#### PROBLEM DESCRIPTION:
Please transcribe the data below exactly. Leave the pictures out.

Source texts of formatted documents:
◇ ◇ ◇ ◇

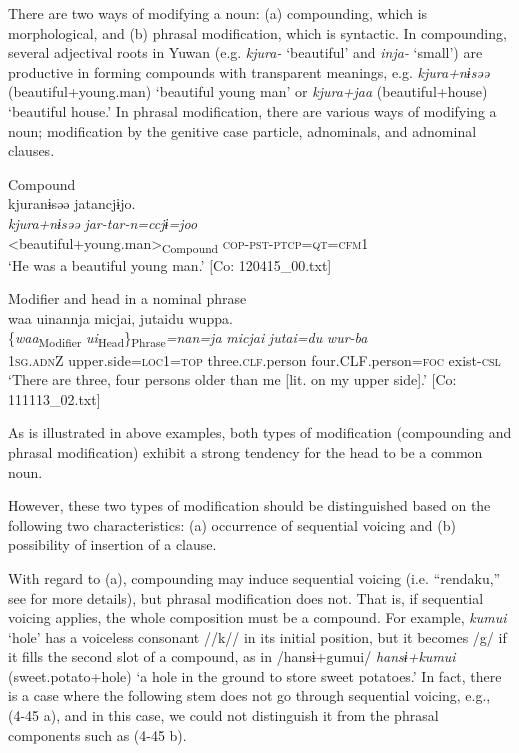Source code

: There are two ways of modifying a noun: (a) compounding, which is morphological, and (b) phrasal modification, which is syntactic. In compounding, several adjectival roots in Yuwan (e.g. \textit{kjura-} ‘beautiful’ and \textit{inja-} ‘small’) are productive in forming compounds with transparent meanings, e.g. \textit{kjura+nɨsəə} (beautiful+young.man) ‘beautiful young man’ or \textit{kjura+jaa} (beautiful+house) ‘beautiful house.’ In phrasal modification, there are various ways of modifying a noun; modification by the genitive case particle, adnominals, and adnominal clauses.

\ea  \label{ex:4.45}
\ea Compound \label{ex:4.45a}\\
\glll   kjuranɨsəə  jatancjɨjo.\\
      \textit{kjura+nɨsəə}  \textit{jar-tar-n=ccjɨ=joo}\\
      <beautiful+young.man>\textsubscript{Compound}  \textsc{cop}-\textsc{pst}-\textsc{ptcp}=\textsc{qt}=\textsc{cfm}1\\
      \glt       ‘He was a beautiful young man.’ [Co: 120415\_00.txt]

\ex Modifier and head in a nominal phrase\\
\glll waa  uinannja  micjai, jutaidu  wuppa.\\
      \{\textit{waa}\textsubscript{Modifier}  \textit{ui}\textsubscript{Head}\}\textsubscript{Phrase}\textit{=nan=ja}  \textit{micjai}  \textit{jutai=du}  \textit{wur-ba}\\                                                                                                                                       
      1\textsc{sg}.\textsc{adn}Z  upper.side=\textsc{loc}1=\textsc{top}  three.\textsc{clf}.person           {}                                                           {}             four.CLF.person=\textsc{foc}  exist-\textsc{csl}\\
    \glt    ‘There are three, four persons older than me [lit. on my upper side].’   [Co: 111113\_02.txt]
  \z
\z

As is illustrated in above examples, both types of modification (compounding and phrasal modification) exhibit a strong tendency for the head to be a common noun.

However, these two types of modification should be distinguished based on the following two characteristics: (a) occurrence of sequential voicing and (b) possibility of insertion of a clause.

With regard to (a), compounding may induce sequential voicing (i.e. “rendaku,” see  for more details), but phrasal modification does not. That is, if sequential voicing applies, the whole composition must be a compound. For example, \textit{kumui} ‘hole’ has a voiceless consonant //k// in its initial position, but it becomes /g/ if it fills the second slot of a compound, as in /hansɨ+gumui/ \textit{hansɨ+kumui} (sweet.potato+hole) ‘a hole in the ground to store sweet potatoes.’ In fact, there is a case where the following stem does not go through sequential voicing, e.g., (4-45 a), and in this case, we could not distinguish it from the phrasal components such as (4-45 b).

◇ ◇ ◇ ◇

#### TASK RESPONSE:
Source code

: There are two ways of modifying a noun: (a) compounding, which is morphological, and (b) phrasal modification, which is syntactic. In compounding, several adjectival roots in Yuwan (e.g. \textit{kjura-} ‘beautiful’ and \textit{inja-} ‘small’) are productive in forming compounds with transparent meanings, e.g. \textit{kjura+nɨsəə} (beautiful+young.man) ‘beautiful young man’ or \textit{kjura+jaa} (beautiful+house) ‘beautiful house.’ In phrasal modification, there are various ways of modifying a noun; modification by the genitive case particle, adnominals, and adnominal clauses.

\ea  \label{ex:4.45}
\ea Compound \label{ex:4.45a}\\
\glll   kjuranɨsəə  jatancjɨjo.\\
      \textit{kjura+nɨsəə}  \textit{jar-tar-n=ccjɨ=joo}\\
      <beautiful+young.man>\textsubscript{Compound}  \textsc{cop}-\textsc{pst}-\textsc{ptcp}=\textsc{qt}=\textsc{cfm}1\\
      \glt       ‘He was a beautiful young man.’ [Co: 120415\_00.txt]

\ex Modifier and head in a nominal phrase\\
\glll waa  uinannja  micjai, jutaidu  wuppa.\\
      \{\textit{waa}\textsubscript{Modifier}  \textit{ui}\textsubscript{Head}\}\textsubscript{Phrase}\textit{=nan=ja}  \textit{micjai}  \textit{jutai=du}  \textit{wur-ba}\\                                                                                                                                       
      1\textsc{sg}.\textsc{adn}Z  upper.side=\textsc{loc}1=\textsc{top}  three.\textsc{clf}.person           {}                                                           {}             four.CLF.person=\textsc{foc}  exist-\textsc{csl}\\
    \glt    ‘There are three, four persons older than me [lit. on my upper side].’   [Co: 111113\_02.txt]
  \z
\z

As is illustrated in above examples, both types of modification (compounding and phrasal modification) exhibit a strong tendency for the head to be a common noun.

However, these two types of modification should be distinguished based on the following two characteristics: (a) occurrence of sequential voicing and (b) possibility of insertion of a clause.

With regard to (a), compounding may induce sequential voicing (i.e. “rendaku,” see  for more details), but phrasal modification does not. That is, if sequential voicing applies, the whole composition must be a compound. For example, \textit{kumui} ‘hole’ has a voiceless consonant //k// in its initial position, but it becomes /g/ if it fills the second slot of a compound, as in /hansɨ+gumui/ \textit{hansɨ+kumui} (sweet.potato+hole) ‘a hole in the ground to store sweet potatoes.’ In fact, there is a case where the following stem does not go through sequential voicing, e.g., (4-45 a), and in this case, we could not distinguish it from the phrasal components such as (4-45 b).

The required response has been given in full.